**Exercise prompt**
Retype every line of the data below, starting with the first and ending with the line that contains "payload by 70-90%", but leave out the pictures.

Saved data entries
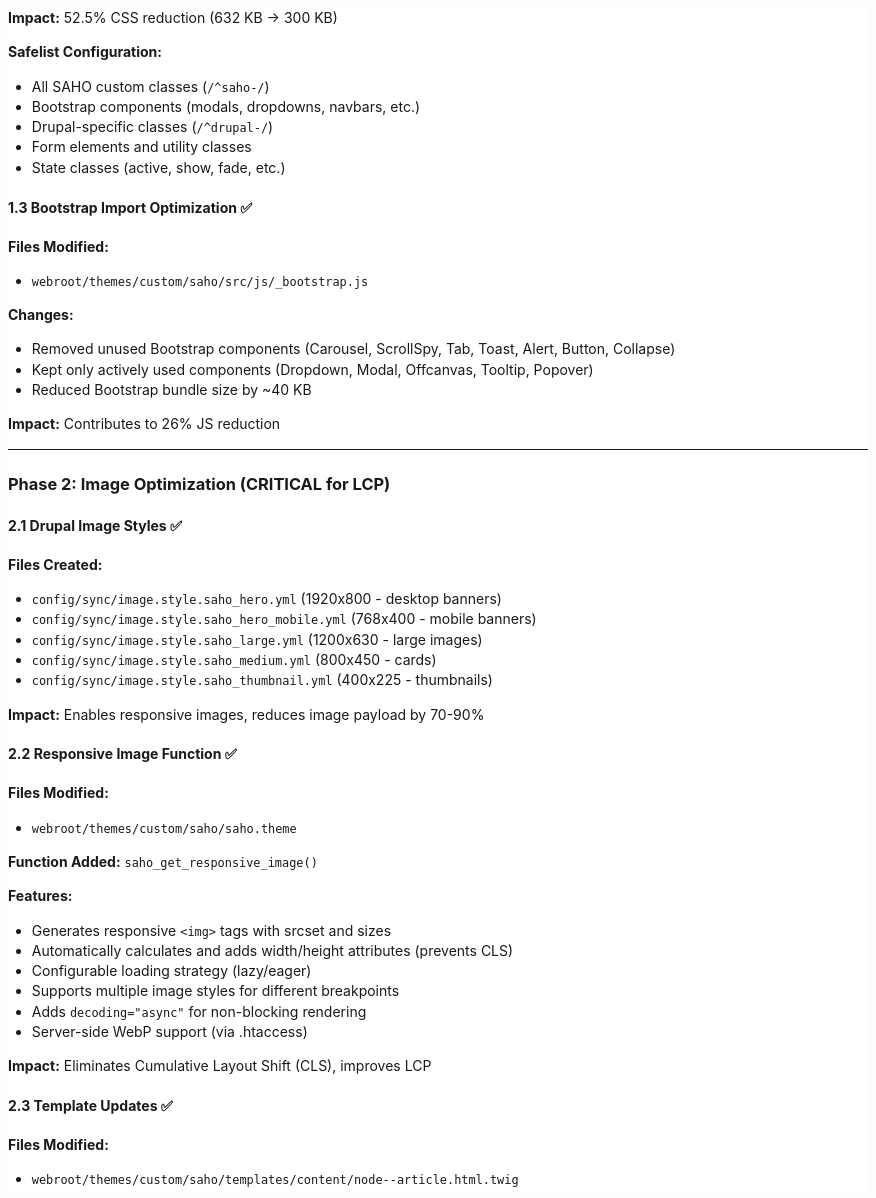 **Impact:** 52.5% CSS reduction (632 KB → 300 KB)

**Safelist Configuration:**
- All SAHO custom classes (`/^saho-/`)
- Bootstrap components (modals, dropdowns, navbars, etc.)
- Drupal-specific classes (`/^drupal-/`)
- Form elements and utility classes
- State classes (active, show, fade, etc.)

#### 1.3 Bootstrap Import Optimization ✅
**Files Modified:**
- `webroot/themes/custom/saho/src/js/_bootstrap.js`

**Changes:**
- Removed unused Bootstrap components (Carousel, ScrollSpy, Tab, Toast, Alert, Button, Collapse)
- Kept only actively used components (Dropdown, Modal, Offcanvas, Tooltip, Popover)
- Reduced Bootstrap bundle size by ~40 KB

**Impact:** Contributes to 26% JS reduction

---

### Phase 2: Image Optimization (CRITICAL for LCP)

#### 2.1 Drupal Image Styles ✅
**Files Created:**
- `config/sync/image.style.saho_hero.yml` (1920x800 - desktop banners)
- `config/sync/image.style.saho_hero_mobile.yml` (768x400 - mobile banners)
- `config/sync/image.style.saho_large.yml` (1200x630 - large images)
- `config/sync/image.style.saho_medium.yml` (800x450 - cards)
- `config/sync/image.style.saho_thumbnail.yml` (400x225 - thumbnails)

**Impact:** Enables responsive images, reduces image payload by 70-90%

#### 2.2 Responsive Image Function ✅
**Files Modified:**
- `webroot/themes/custom/saho/saho.theme`

**Function Added:** `saho_get_responsive_image()`

**Features:**
- Generates responsive `<img>` tags with srcset and sizes
- Automatically calculates and adds width/height attributes (prevents CLS)
- Configurable loading strategy (lazy/eager)
- Supports multiple image styles for different breakpoints
- Adds `decoding="async"` for non-blocking rendering
- Server-side WebP support (via .htaccess)

**Impact:** Eliminates Cumulative Layout Shift (CLS), improves LCP

#### 2.3 Template Updates ✅
**Files Modified:**
- `webroot/themes/custom/saho/templates/content/node--article.html.twig`

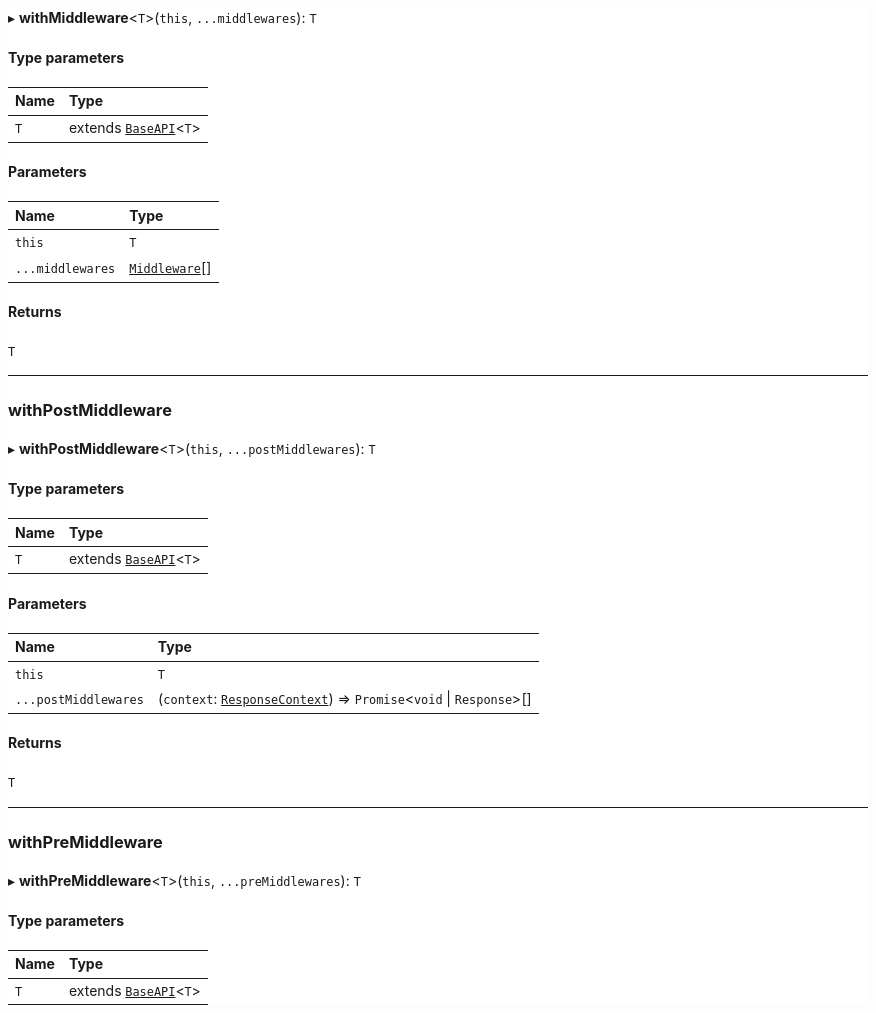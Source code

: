 ▸ **withMiddleware**<`T`\>(`this`, `...middlewares`): `T`

#### Type parameters

| Name | Type |
| :------ | :------ |
| `T` | extends [`BaseAPI`](BaseAPI.md)<`T`\> |

#### Parameters

| Name | Type |
| :------ | :------ |
| `this` | `T` |
| `...middlewares` | [`Middleware`](../interfaces/Middleware.md)[] |

#### Returns

`T`

___

### withPostMiddleware

▸ **withPostMiddleware**<`T`\>(`this`, `...postMiddlewares`): `T`

#### Type parameters

| Name | Type |
| :------ | :------ |
| `T` | extends [`BaseAPI`](BaseAPI.md)<`T`\> |

#### Parameters

| Name | Type |
| :------ | :------ |
| `this` | `T` |
| `...postMiddlewares` | (`context`: [`ResponseContext`](../interfaces/ResponseContext.md)) => `Promise`<`void` \| `Response`\>[] |

#### Returns

`T`

___

### withPreMiddleware

▸ **withPreMiddleware**<`T`\>(`this`, `...preMiddlewares`): `T`

#### Type parameters

| Name | Type |
| :------ | :------ |
| `T` | extends [`BaseAPI`](BaseAPI.md)<`T`\> |
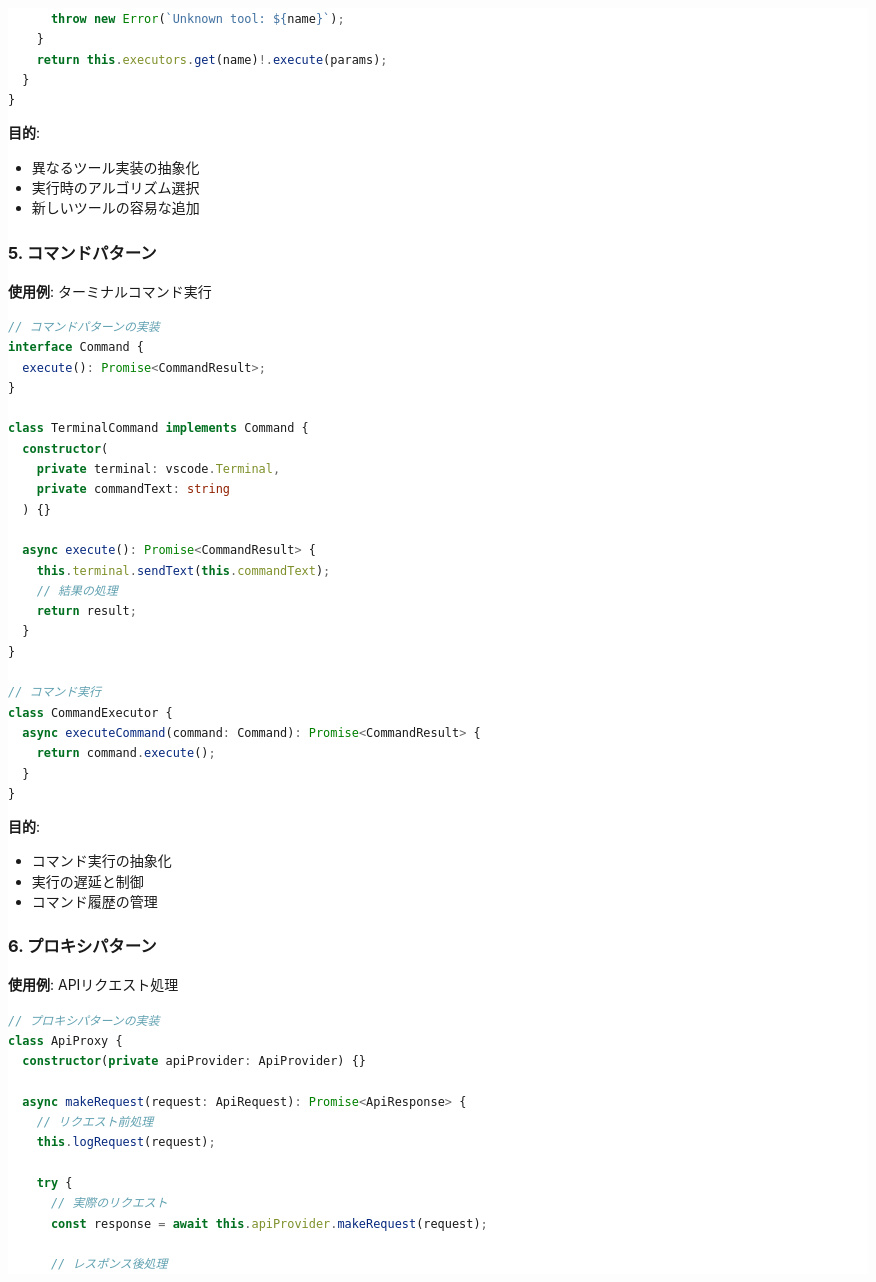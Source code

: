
 ```typescript
      throw new Error(`Unknown tool: ${name}`);
    }
    return this.executors.get(name)!.execute(params);
  }
}
```

**目的**:
- 異なるツール実装の抽象化
- 実行時のアルゴリズム選択
- 新しいツールの容易な追加

### 5. コマンドパターン

**使用例**: ターミナルコマンド実行

```typescript
// コマンドパターンの実装
interface Command {
  execute(): Promise<CommandResult>;
}

class TerminalCommand implements Command {
  constructor(
    private terminal: vscode.Terminal,
    private commandText: string
  ) {}

  async execute(): Promise<CommandResult> {
    this.terminal.sendText(this.commandText);
    // 結果の処理
    return result;
  }
}

// コマンド実行
class CommandExecutor {
  async executeCommand(command: Command): Promise<CommandResult> {
    return command.execute();
  }
}
```

**目的**:
- コマンド実行の抽象化
- 実行の遅延と制御
- コマンド履歴の管理

### 6. プロキシパターン

**使用例**: APIリクエスト処理

```typescript
// プロキシパターンの実装
class ApiProxy {
  constructor(private apiProvider: ApiProvider) {}

  async makeRequest(request: ApiRequest): Promise<ApiResponse> {
    // リクエスト前処理
    this.logRequest(request);

    try {
      // 実際のリクエスト
      const response = await this.apiProvider.makeRequest(request);

      // レスポンス後処理
```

**Response area**
 **Impact:** 52.5% CSS reduction (632 KB → 300 KB)

**Safelist Configuration:**
- All SAHO custom classes (`/^saho-/`)
- Bootstrap components (modals, dropdowns, navbars, etc.)
- Drupal-specific classes (`/^drupal-/`)
- Form elements and utility classes
- State classes (active, show, fade, etc.)

#### 1.3 Bootstrap Import Optimization ✅
**Files Modified:**
- `webroot/themes/custom/saho/src/js/_bootstrap.js`

**Changes:**
- Removed unused Bootstrap components (Carousel, ScrollSpy, Tab, Toast, Alert, Button, Collapse)
- Kept only actively used components (Dropdown, Modal, Offcanvas, Tooltip, Popover)
- Reduced Bootstrap bundle size by ~40 KB

**Impact:** Contributes to 26% JS reduction

---

### Phase 2: Image Optimization (CRITICAL for LCP)

#### 2.1 Drupal Image Styles ✅
**Files Created:**
- `config/sync/image.style.saho_hero.yml` (1920x800 - desktop banners)
- `config/sync/image.style.saho_hero_mobile.yml` (768x400 - mobile banners)
- `config/sync/image.style.saho_large.yml` (1200x630 - large images)
- `config/sync/image.style.saho_medium.yml` (800x450 - cards)
- `config/sync/image.style.saho_thumbnail.yml` (400x225 - thumbnails)

**Impact:** Enables responsive images, reduces image payload by 70-90%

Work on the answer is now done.